*What to do*. Return every line from the records below with the string "into".

[Stored data entries]
————

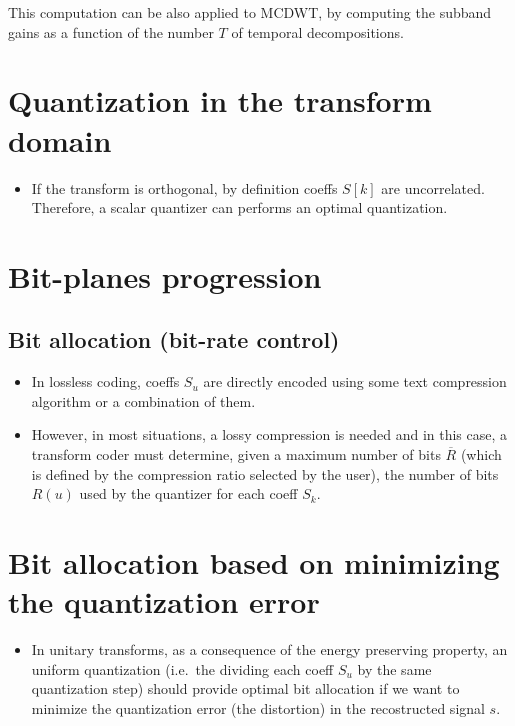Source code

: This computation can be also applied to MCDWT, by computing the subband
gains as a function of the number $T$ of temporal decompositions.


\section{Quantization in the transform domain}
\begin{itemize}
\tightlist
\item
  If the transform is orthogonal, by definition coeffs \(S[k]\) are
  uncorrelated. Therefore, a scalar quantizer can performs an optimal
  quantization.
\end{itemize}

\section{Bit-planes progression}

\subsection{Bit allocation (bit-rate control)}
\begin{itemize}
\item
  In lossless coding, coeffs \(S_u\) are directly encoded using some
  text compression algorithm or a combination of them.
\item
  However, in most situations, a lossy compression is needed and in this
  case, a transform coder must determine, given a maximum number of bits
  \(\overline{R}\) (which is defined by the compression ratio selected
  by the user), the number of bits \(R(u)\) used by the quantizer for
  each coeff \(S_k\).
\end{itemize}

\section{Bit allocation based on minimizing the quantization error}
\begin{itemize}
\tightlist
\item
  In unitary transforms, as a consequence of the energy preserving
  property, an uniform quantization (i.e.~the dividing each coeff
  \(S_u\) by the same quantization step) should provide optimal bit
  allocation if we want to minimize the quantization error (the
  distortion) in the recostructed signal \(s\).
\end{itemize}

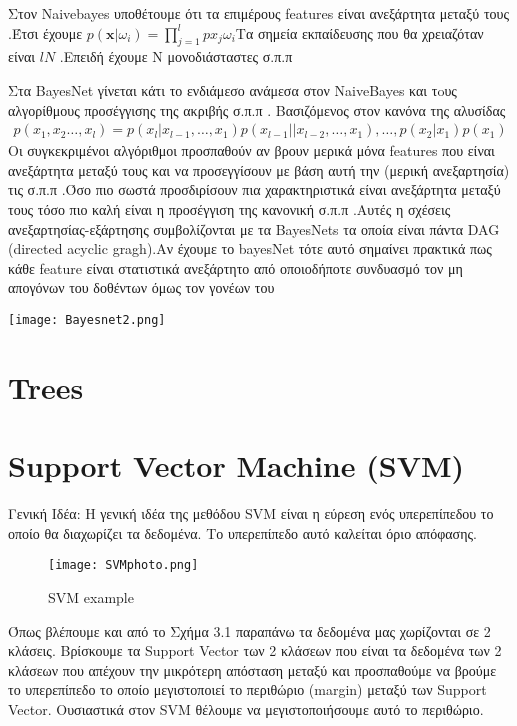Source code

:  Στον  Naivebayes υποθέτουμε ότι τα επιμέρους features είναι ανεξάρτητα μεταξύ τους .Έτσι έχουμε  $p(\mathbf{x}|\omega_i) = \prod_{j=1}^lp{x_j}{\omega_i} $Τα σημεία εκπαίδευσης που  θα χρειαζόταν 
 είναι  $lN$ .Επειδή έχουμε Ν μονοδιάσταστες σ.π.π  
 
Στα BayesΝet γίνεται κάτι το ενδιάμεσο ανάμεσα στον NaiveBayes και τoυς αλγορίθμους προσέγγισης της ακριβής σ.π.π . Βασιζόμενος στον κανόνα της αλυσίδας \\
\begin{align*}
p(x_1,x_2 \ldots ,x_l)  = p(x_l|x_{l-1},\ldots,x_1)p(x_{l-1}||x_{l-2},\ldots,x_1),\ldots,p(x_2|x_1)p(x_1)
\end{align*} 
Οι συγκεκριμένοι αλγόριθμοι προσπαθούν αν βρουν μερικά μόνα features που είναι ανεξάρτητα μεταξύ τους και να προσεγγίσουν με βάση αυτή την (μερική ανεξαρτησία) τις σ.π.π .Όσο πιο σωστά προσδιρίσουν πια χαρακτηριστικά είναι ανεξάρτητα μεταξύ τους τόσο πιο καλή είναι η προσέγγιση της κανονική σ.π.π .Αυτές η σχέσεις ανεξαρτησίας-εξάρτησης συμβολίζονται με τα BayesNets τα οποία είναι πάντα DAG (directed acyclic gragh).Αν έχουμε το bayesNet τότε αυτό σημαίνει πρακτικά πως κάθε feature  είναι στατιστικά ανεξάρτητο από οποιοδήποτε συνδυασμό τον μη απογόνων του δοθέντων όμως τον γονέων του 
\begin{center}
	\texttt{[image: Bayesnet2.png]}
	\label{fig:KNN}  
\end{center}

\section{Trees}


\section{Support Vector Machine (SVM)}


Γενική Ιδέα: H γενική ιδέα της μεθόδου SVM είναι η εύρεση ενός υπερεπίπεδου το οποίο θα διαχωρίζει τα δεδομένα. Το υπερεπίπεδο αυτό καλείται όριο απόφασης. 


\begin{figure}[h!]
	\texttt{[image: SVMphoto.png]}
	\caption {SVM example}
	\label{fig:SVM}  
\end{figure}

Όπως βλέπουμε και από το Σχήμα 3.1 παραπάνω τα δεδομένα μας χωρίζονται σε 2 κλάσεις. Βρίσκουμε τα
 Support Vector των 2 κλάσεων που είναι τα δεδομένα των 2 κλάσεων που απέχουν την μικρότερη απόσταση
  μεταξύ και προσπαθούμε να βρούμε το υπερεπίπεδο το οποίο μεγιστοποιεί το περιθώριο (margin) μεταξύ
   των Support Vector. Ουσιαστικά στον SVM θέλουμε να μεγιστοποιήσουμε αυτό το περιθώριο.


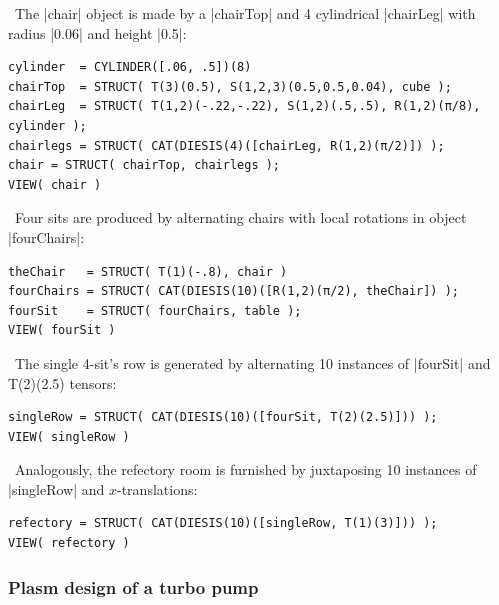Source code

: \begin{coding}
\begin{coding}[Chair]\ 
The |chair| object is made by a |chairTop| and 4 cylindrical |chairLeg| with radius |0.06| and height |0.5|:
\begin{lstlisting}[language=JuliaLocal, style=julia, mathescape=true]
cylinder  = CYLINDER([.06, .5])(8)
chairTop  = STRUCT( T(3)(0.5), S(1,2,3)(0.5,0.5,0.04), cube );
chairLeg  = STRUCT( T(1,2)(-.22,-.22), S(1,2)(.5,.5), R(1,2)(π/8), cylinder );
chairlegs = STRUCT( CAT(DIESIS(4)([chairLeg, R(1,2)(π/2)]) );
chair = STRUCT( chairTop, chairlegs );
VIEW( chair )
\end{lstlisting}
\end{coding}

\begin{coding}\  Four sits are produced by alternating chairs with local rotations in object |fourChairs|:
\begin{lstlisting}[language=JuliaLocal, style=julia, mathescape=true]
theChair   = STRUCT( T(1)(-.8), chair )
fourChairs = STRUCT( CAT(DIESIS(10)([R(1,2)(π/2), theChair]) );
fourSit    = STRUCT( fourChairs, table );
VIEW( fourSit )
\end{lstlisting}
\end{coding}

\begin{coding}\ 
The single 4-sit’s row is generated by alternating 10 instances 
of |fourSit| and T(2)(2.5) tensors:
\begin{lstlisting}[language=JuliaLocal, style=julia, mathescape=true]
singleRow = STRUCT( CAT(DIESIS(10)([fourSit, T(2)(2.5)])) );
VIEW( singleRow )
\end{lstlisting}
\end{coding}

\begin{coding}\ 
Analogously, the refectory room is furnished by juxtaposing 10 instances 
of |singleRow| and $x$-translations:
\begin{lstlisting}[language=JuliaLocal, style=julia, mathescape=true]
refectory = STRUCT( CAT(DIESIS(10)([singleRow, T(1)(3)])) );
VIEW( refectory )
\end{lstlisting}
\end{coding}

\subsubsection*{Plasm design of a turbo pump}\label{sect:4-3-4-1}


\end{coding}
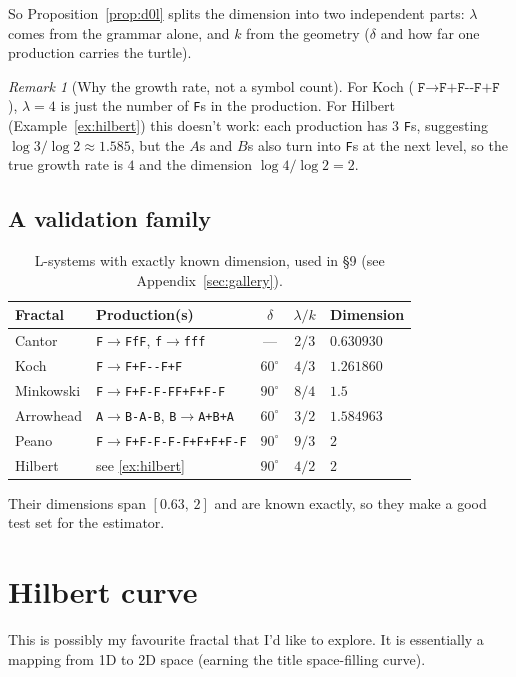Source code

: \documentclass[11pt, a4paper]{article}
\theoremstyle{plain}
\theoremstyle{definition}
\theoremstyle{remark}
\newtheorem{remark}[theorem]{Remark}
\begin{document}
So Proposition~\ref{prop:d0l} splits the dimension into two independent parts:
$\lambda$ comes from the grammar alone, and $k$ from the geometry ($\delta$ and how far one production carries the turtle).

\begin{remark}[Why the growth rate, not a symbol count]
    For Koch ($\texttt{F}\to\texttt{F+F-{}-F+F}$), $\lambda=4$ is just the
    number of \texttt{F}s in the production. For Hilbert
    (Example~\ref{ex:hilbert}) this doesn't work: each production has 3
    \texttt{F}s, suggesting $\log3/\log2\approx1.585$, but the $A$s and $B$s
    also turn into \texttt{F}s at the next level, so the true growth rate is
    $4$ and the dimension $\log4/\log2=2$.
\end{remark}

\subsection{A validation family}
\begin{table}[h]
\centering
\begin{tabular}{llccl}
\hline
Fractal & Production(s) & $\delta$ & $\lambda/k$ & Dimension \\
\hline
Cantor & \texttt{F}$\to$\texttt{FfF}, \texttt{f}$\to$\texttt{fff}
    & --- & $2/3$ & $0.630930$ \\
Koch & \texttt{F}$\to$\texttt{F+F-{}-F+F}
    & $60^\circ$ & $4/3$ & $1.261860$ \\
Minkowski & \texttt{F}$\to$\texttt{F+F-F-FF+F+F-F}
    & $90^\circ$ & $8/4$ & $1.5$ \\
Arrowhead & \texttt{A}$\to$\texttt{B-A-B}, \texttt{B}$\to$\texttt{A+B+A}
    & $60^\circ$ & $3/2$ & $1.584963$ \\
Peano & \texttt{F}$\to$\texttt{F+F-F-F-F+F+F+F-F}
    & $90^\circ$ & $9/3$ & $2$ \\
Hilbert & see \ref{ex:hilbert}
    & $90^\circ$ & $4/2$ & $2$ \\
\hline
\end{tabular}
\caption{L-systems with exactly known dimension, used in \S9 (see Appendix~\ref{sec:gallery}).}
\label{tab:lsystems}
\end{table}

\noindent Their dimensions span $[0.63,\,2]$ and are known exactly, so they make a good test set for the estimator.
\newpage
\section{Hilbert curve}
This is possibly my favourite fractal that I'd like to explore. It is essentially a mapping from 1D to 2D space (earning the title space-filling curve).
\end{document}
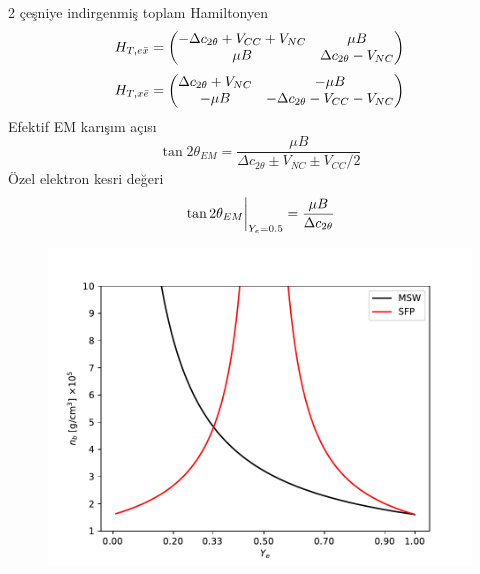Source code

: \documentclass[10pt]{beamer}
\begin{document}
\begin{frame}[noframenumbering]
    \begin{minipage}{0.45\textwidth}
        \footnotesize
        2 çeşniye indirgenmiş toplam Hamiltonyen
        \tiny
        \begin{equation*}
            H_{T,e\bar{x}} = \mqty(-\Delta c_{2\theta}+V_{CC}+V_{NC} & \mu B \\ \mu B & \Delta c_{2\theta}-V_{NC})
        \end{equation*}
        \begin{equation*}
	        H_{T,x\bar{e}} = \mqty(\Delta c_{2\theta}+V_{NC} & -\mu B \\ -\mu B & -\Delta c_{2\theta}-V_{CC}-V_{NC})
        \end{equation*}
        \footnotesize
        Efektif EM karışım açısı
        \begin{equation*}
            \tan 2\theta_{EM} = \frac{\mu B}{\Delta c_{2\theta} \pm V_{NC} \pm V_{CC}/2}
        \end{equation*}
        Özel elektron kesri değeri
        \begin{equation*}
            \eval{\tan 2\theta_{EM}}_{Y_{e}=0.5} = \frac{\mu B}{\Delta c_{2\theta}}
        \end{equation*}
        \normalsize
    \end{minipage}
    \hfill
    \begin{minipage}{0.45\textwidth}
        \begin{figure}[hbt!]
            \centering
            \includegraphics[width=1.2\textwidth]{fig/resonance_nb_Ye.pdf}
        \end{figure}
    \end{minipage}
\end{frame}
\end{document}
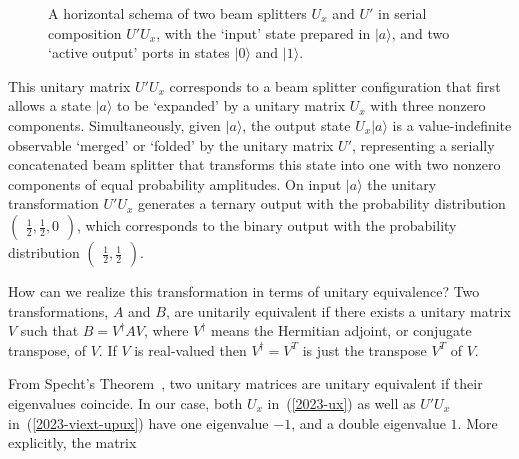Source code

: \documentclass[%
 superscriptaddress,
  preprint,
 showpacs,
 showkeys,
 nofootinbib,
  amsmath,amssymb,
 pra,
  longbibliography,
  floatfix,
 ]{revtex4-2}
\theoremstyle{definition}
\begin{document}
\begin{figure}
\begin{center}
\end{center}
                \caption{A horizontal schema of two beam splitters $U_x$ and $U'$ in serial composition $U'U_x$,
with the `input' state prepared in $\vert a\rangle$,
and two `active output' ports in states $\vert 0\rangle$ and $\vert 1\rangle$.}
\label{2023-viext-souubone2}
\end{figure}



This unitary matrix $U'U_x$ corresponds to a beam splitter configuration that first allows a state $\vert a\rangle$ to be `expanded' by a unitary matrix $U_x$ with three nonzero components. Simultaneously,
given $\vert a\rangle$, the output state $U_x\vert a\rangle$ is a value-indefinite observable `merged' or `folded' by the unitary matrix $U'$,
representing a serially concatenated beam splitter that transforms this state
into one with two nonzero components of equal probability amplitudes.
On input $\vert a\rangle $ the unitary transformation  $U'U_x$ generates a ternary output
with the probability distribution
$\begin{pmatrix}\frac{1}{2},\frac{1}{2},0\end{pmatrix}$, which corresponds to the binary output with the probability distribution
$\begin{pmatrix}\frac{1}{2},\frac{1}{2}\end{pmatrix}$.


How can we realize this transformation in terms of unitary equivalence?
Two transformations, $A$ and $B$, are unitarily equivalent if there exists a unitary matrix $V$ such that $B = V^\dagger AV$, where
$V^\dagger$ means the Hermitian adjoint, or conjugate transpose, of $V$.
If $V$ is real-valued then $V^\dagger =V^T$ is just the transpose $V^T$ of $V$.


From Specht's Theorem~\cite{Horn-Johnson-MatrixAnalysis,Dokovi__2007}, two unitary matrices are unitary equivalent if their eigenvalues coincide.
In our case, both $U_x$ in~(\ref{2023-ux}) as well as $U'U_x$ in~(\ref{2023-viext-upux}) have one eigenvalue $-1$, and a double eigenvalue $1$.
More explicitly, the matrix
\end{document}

————

*Exercise solution*.
So Proposition~\ref{prop:d0l} splits the dimension into two independent parts:
    also turn into \texttt{F}s at the next level, so the true growth rate is
into one with two nonzero components of equal probability amplitudes.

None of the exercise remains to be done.